Leon AC, Solomon DA, Li C, Fiedorowicz JG, Coryell WH, Endicott J, Keller MB. Antidepressants and risks of suicide and suicide attempts: a 27-year observational study. J Clin Psychiatry. 2011 May;72(5):580-6.

L’équipe qui pointa l’augmentation du taux de suicide chez les jeunes après l’instauration des avertissements de la FDA s’est lancée dans une nouvelle analyse d’une quarantaine d’essais contrôlés concernant la venlafaxine et la fluoxétine pour un total de 9185 patients. Chez les adultes et les personnes âgées, ces antidépresseurs sont associés à une diminution des idées et comportements suicidaires, un phénomène parallèle à la diminution des symptômes dépressifs. Chez les jeunes patients, ces antidépresseurs ne sont associés à aucun effet significatif sur la suicidalité (qu’il soit positif ou négatif). Chez tous les patients, les antidépresseurs agissent pourtant sur les symptômes dépressifs, eux-mêmes à l’origine des idées ou comportements suicidaires. Ceci laisse à penser que la suicidalité chez les jeunes serait moins en lien avec la dépression que chez les adultes, et que les antidépresseurs seraient donc moins aptes à la faire régresser, sans pour autant forcément l’aggraver.

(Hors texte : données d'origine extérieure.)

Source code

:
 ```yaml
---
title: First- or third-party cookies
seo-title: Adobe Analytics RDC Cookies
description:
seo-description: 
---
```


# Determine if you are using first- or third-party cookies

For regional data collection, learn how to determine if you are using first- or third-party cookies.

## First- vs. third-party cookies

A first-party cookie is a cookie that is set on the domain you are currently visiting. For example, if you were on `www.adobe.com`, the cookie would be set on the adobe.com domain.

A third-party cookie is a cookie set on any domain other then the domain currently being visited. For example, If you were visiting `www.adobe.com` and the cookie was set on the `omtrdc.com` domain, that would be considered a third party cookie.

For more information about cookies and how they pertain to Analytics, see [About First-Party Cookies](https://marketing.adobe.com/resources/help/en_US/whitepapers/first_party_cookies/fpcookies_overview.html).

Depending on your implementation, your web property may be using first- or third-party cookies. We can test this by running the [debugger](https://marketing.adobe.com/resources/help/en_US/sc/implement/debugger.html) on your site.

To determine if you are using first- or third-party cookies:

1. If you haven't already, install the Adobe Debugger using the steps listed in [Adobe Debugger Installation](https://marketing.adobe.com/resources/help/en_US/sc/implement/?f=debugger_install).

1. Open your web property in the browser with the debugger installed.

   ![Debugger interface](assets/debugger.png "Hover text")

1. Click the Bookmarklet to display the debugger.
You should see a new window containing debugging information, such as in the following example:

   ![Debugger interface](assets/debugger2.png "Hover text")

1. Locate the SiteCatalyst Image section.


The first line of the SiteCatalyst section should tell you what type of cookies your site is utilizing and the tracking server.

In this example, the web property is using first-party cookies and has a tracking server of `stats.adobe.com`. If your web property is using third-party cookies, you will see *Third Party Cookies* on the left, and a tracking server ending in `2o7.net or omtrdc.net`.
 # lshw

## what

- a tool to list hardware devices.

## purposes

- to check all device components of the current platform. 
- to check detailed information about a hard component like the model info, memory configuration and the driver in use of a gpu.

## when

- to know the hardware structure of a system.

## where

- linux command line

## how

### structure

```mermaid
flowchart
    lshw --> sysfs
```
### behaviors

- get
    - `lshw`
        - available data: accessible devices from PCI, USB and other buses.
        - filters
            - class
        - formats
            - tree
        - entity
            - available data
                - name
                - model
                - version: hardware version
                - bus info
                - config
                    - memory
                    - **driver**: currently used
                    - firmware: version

Gibbons RD, Brown CH, Hur K, Davis JM, Mann JJ. Suicidal thoughts and behavior with antidepressant treatment: reanalysis of the randomized placebo-controlled studies of fluoxetine and venlafaxine. Arch Gen Psychiatry. Published online February 6, 2012.

Si la prescription d’un médicament, quel qu’il soit, doit s’effectuer en tenant compte de la balance bénéfices/risques, il devrait en être de même pour les démarches d’avertissement de la population. Où qu’en soit cette controverse sur les antidépresseurs et le risque suicidaire, la prudence s’impose et notamment la surveillance renforcée de tout patient lors de l’instauration de ce type de traitement.